I raise my hands like she’s pointing a gun at my chest and stand up. “My mom told me what happened. I came for the funeral. She wanted me to support you guys.”

Callie blinks, stunned, but it only lasts a second. Then she storms through the space between us and comes right at me. For a split second I worry she’s going to hit me again, but her arms remain firmly crossed over her chest. Her face is so flushed with anger that even the freckles on the bridge of her nose look pink.

“We don’t want your support.
She
doesn’t want it.”

She pushes past me and reaches across the bar to hug Cole. He smiles easily and returns the hug. I watch Rose as she stands a careful distance from me, behind her sister. I glance past her, searching, my heart still hammering.

“She’s not here,” Rose says flatly. “I mean, she’s
here
in the Bay, but she isn’t here in the bar.”
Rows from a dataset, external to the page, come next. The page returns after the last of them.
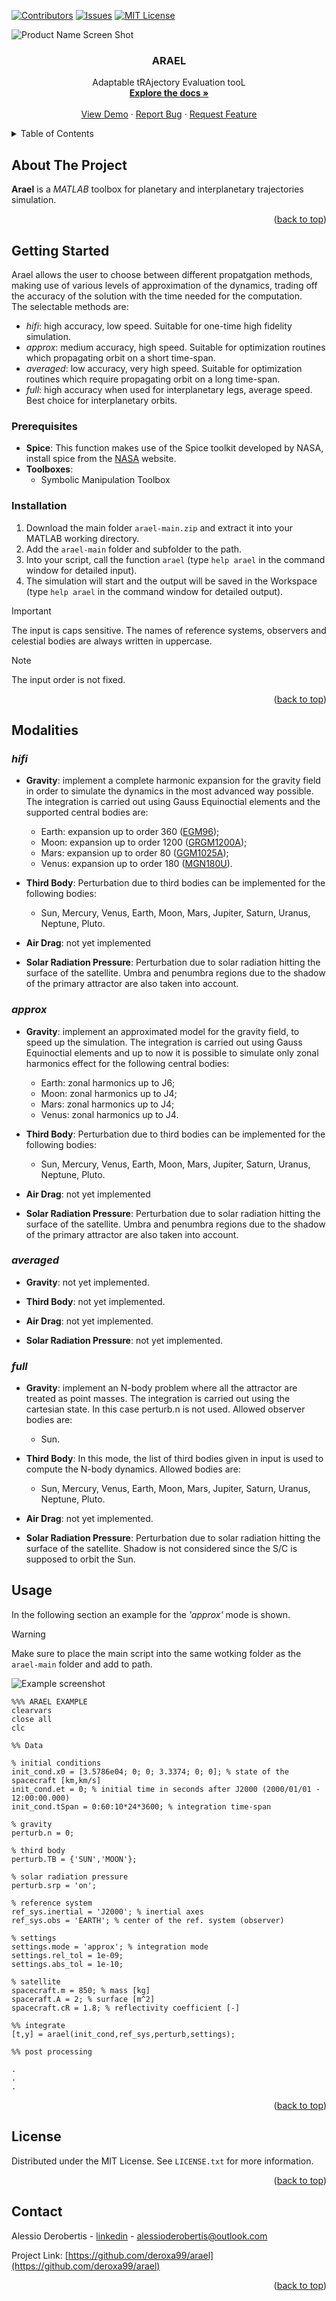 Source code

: <!-- Improved compatibility of back to top link: See: https://github.com/othneildrew/Best-README-Template/pull/73 -->
<a name="readme-top"></a>
<!--
*** Thanks for checking out the Best-README-Template. If you have a suggestion
*** that would make this better, please fork the repo and create a pull request
*** or simply open an issue with the tag "enhancement".
*** Don't forget to give the project a star!
*** Thanks again! Now go create something AMAZING! :D
-->



<!-- PROJECT SHIELDS -->
<!--
*** I'm using markdown "reference style" links for readability.
*** Reference links are enclosed in brackets [ ] instead of parentheses ( ).
*** See the bottom of this document for the declaration of the reference variables
*** for contributors-url, forks-url, etc. This is an optional, concise syntax you may use.
*** https://www.markdownguide.org/basic-syntax/#reference-style-links
-->
[![Contributors][contributors-shield]][contributors-url]
[![Issues][issues-shield]][issues-url]
[![MIT License][license-shield]][license-url]


<!-- PROJECT LOGO -->
![Product Name Screen Shot][product-screenshot]

<h3 align="center">ARAEL</h3>

  <p align="center">
    Adaptable tRAjectory Evaluation tooL
    <br />
    <a href="https://github.com/deroxa99/arael"><strong>Explore the docs »</strong></a>
    <br />
    <br />
    <a href="https://github.com/deroxa99/arael/tree/main/examples">View Demo</a>
    ·
    <a href="https://github.com/deroxa99/arael/issues">Report Bug</a>
    ·
    <a href="https://github.com/deroxa99/arael/issues">Request Feature</a>
  </p>
</div>



<!-- TABLE OF CONTENTS -->
<details>
  <summary>Table of Contents</summary>
  <ol>
    <li>
      <a href="#about-the-project">About The Project</a>
    </li>
    <li>
      <a href="#getting-started">Getting Started</a>
        <ul>
        <li><a href="#prerequisites">Prerequisites</a></li>
        <li><a href="#installation">Installation</a></li>
      </ul>
    </li>
    <li>
      <a href="#modalities">Modalities</a>
        <ul>
        <li><a href="#hifi">hifi</a></li>
        <li><a href="#averaged">averaged</a></li>
        <li><a href="#approx">approx</a></li>
        <li><a href="#full">full</a></li>
      </ul>
    </li>
    <li><a href="#usage">Usage</a></li>
    <li><a href="#license">License</a></li>
    <li><a href="#contact">Contact</a></li>
  </ol>
</details>

<!-- ABOUT THE PROJECT -->
## About The Project

**Arael** is a _MATLAB_ toolbox for planetary and interplanetary trajectories simulation.

<p align="right">(<a href="#readme-top">back to top</a>)</p>


<!-- GETTING STARTED -->
## Getting Started

Arael allows the user to choose between different propatgation methods, making use of various levels of approximation of the dynamics, trading off the accuracy of the solution with the time needed for the computation.                                                                      
The selectable methods are:
- _hifi_: high accuracy, low speed. Suitable for one-time high fidelity simulation.
- _approx_: medium accuracy, high speed. Suitable for optimization routines which propagating orbit on a short time-span.
- _averaged_: low accuracy, very high speed. Suitable for optimization routines which require propagating orbit on a long time-span.
- _full_: high accuracy when used for interplanetary legs, average speed. Best choice for interplanetary orbits.

### Prerequisites

- **Spice**: This function makes use of the Spice toolkit developed by NASA, install spice from the [NASA](https://naif.jpl.nasa.gov/naif/toolkit.html) website.
- **Toolboxes**: 
  - Symbolic Manipulation Toolbox

### Installation

1. Download the main folder `arael-main.zip` and extract it into your MATLAB working directory.
2. Add the `arael-main` folder and subfolder to the path.
3. Into your script, call the function `arael` (type `help arael` in the command window for detailed input).
4. The simulation will start and the output will be saved in the Workspace (type `help arael` in the command window for detailed output).
  > [!IMPORTANT]
  > The input is caps sensitive. The names of reference systems, observers and celestial bodies are always written in uppercase.

  > [!NOTE]
  > The input order is not fixed.

<p align="right">(<a href="#readme-top">back to top</a>)</p>

## Modalities

### **_hifi_**
- **Gravity**: implement a complete harmonic expansion for the gravity field in order to simulate the dynamics in the most advanced way possible. The integration is carried out using Gauss Equinoctial elements and the supported central bodies are:
  - Earth: expansion up to order 360 ([EGM96](https://cddis.nasa.gov/926/egm96/));
  - Moon: expansion up to order 1200 ([GRGM1200A](https://pgda.gsfc.nasa.gov/products/50));
  - Mars: expansion up to order 80 ([GGM1025A](https://pds-ppi.igpp.ucla.edu/search/view/?f=yes&id=pds://PPI/MGS-M-RSS-5-SDP-V1.0/DATA/RS_SHA/GGM1025A&o=1));
  - Venus: expansion up to order 180 ([MGN180U](https://pds-geosciences.wustl.edu/mgn/mgn-v-rss-5-gravity-l2-v1/mg_5201/gravity/)).


- **Third Body**: Perturbation due to third bodies can be implemented for the following bodies:
  - Sun, Mercury, Venus, Earth, Moon, Mars, Jupiter, Saturn, Uranus, Neptune, Pluto.

- **Air Drag**: not yet implemented

- **Solar Radiation Pressure**: Perturbation due to solar radiation hitting the surface of the satellite. Umbra and penumbra regions due to the shadow of the primary attractor are also taken into account.

### **_approx_**
- **Gravity**: implement an approximated model for the gravity field, to speed up the simulation. The integration is carried out using Gauss Equinoctial elements and up to now it is possible to simulate only zonal harmonics effect for the following central bodies:
  - Earth: zonal harmonics up to J6;
  - Moon: zonal harmonics up to J4;
  - Mars: zonal harmonics up to J4;
  - Venus: zonal harmonics up to J4.
 
- **Third Body**: Perturbation due to third bodies can be implemented for the following bodies:
  - Sun, Mercury, Venus, Earth, Moon, Mars, Jupiter, Saturn, Uranus, Neptune, Pluto.

- **Air Drag**: not yet implemented

- **Solar Radiation Pressure**: Perturbation due to solar radiation hitting the surface of the satellite. Umbra and penumbra regions due to the shadow of the primary attractor are also taken into account.


### **_averaged_**
- **Gravity**: not yet implemented.

- **Third Body**: not yet implemented.

- **Air Drag**: not yet implemented.

- **Solar Radiation Pressure**: not yet implemented.

### **_full_**
- **Gravity**: implement an N-body problem where all the attractor are treated as point masses. The integration is carried out using the cartesian state. In this case perturb.n is not used. Allowed observer bodies are:
  - Sun.

- **Third Body**: In this mode, the list of third bodies given in input is used to compute the N-body dynamics. Allowed bodies are:
  - Sun, Mercury, Venus, Earth, Moon, Mars, Jupiter, Saturn, Uranus, Neptune, Pluto.

- **Air Drag**: not yet implemented.

- **Solar Radiation Pressure**: Perturbation due to solar radiation hitting the surface of the satellite. Shadow is not considered since the S/C is supposed to orbit the Sun.

<!-- USAGE EXAMPLES -->
## Usage

In the following section an example for the _'approx'_ mode is shown.

> [!WARNING]
> Make sure to place the main script into the same wotking folder as the `arael-main` folder and add to path.

![Example screenshot][example-screenshot]

```
%%% ARAEL EXAMPLE
clearvars
close all
clc

%% Data

% initial conditions
init_cond.x0 = [3.5786e04; 0; 0; 3.3374; 0; 0]; % state of the spacecraft [km,km/s]
init_cond.et = 0; % initial time in seconds after J2000 (2000/01/01 - 12:00:00.000)
init_cond.tSpan = 0:60:10*24*3600; % integration time-span

% gravity
perturb.n = 0;

% third body
perturb.TB = {'SUN','MOON'};

% solar radiation pressure
perturb.srp = 'on';

% reference system
ref_sys.inertial = 'J2000'; % inertial axes
ref_sys.obs = 'EARTH'; % center of the ref. system (observer)

% settings
settings.mode = 'approx'; % integration mode
settings.rel_tol = 1e-09;
settings.abs_tol = 1e-10;

% satellite
spacecraft.m = 850; % mass [kg]
spaceraft.A = 2; % surface [m^2]
spacecraft.cR = 1.8; % reflectivity coefficient [-]

%% integrate
[t,y] = arael(init_cond,ref_sys,perturb,settings);

%% post processing

.
.
.
```

<p align="right">(<a href="#readme-top">back to top</a>)</p>


<!-- LICENSE -->
## License

Distributed under the MIT License. See `LICENSE.txt` for more information.

<p align="right">(<a href="#readme-top">back to top</a>)</p>



<!-- CONTACT -->
## Contact

Alessio Derobertis - [linkedin][linkedin-url] - alessioderobertis@outlook.com

Project Link: [https://github.com/deroxa99/arael](https://github.com/deroxa99/arael)

<p align="right">(<a href="#readme-top">back to top</a>)</p>


<!-- MARKDOWN LINKS & IMAGES -->
<!-- https://www.markdownguide.org/basic-syntax/#reference-style-links -->
[contributors-shield]: https://img.shields.io/github/contributors/deroxa99/arael.svg?style=for-the-badge
[contributors-url]: https://github.com/deroxa99/arael/graphs/contributors
[issues-shield]: https://img.shields.io/github/issues/deroxa99/arael.svg?style=for-the-badge
[issues-url]: https://github.com/deroxa99/arael/issues
[license-shield]: https://img.shields.io/github/license/deroxa99/arael.svg?style=for-the-badge
[license-url]: https://github.com/deroxa99/arael/blob/main/LICENSE
[linkedin-shield]: https://img.shields.io/badge/-LinkedIn-black.svg?style=for-the-badge&logo=linkedin&colorB=555
[linkedin-url]: https://www.linkedin.com/in/alessio-derobertis-4b4a831b7/
[product-screenshot]: pictures/arael_main.png
[example-screenshot]: pictures/example.png
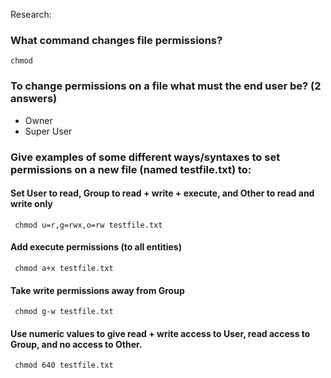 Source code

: Research:

### What command changes file permissions?

```chmod```

### To change permissions on a file what must the end user be? (2 answers)

- Owner
- Super User


### Give examples of some different ways/syntaxes to set permissions on a new file (named testfile.txt) to:

#### Set User to read, Group to read + write + execute, and Other to read and write only

``` chmod u=r,g=rwx,o=rw testfile.txt```


#### Add execute permissions (to all entities)

``` chmod a+x testfile.txt```

#### Take write permissions away from Group
``` chmod g-w testfile.txt```

#### Use numeric values to give read + write access to User, read access to Group, and no access to Other.

``` chmod 640 testfile.txt```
“Oh.” My heart slows and my chest fills with a new feeling. I thought it would be relief but it is, without a doubt, disappointment. I am disappointed she’s not here. Why the fuck am I disappointed she’s not here?

Rose is still staring at me with her wide, dark eyes. “Do you want to know how she is?”

“He doesn’t get to know that,” Callie snaps, interrupting my conversation with the littlest, most rational Caplan sister. Callie grabs the beer Cole poured her and smiles at him. “We’ll be sitting over there. Come join us when you’re done with the Evil Garrison.”

“Evil? Really?!” I call after her, but she ignores me and keeps walking over to one of the girls she graduated with who’s standing over by the pool tables.

Rose reaches over and hugs Cole, taking the beer he pours her, but she doesn’t run off to follow her sister right away. Instead, her tiny hand raises the beer to her lips and her almost-black eyes bore into me over the foam as she sips it. I drop back down onto my stool.

“How are you?” I offer, knowing full well I could be setting myself up for another tirade.

“I’m good, you know, considering,” she replies quietly.

I nod. “Sorry about your…about Lily.”

“You know we weren’t all that close,” Rose says quietly, licking her full lips that look so much like Jessie’s. “But thank you.”

I nod and give her a small smile. Rose has always been the softhearted one. The fact that she’s not walking away makes me cautiously optimistic.

“So you don’t hate my guts anymore?” I ask tentatively, hopefully.

She swallows another sip and her pretty lips almost turn up in a smile. Almost.

“I never hated you, Jordy. I was hurt,” she confesses in a cheerless voice. “Hurt for her.”

I nod solemnly. “I know. But, Rose, Jessie took off before I could explain. She abandoned me. I didn’t abandon her.”

She raises her dark, narrow eyebrows showing her doubt, but before she can respond Callie screams her name.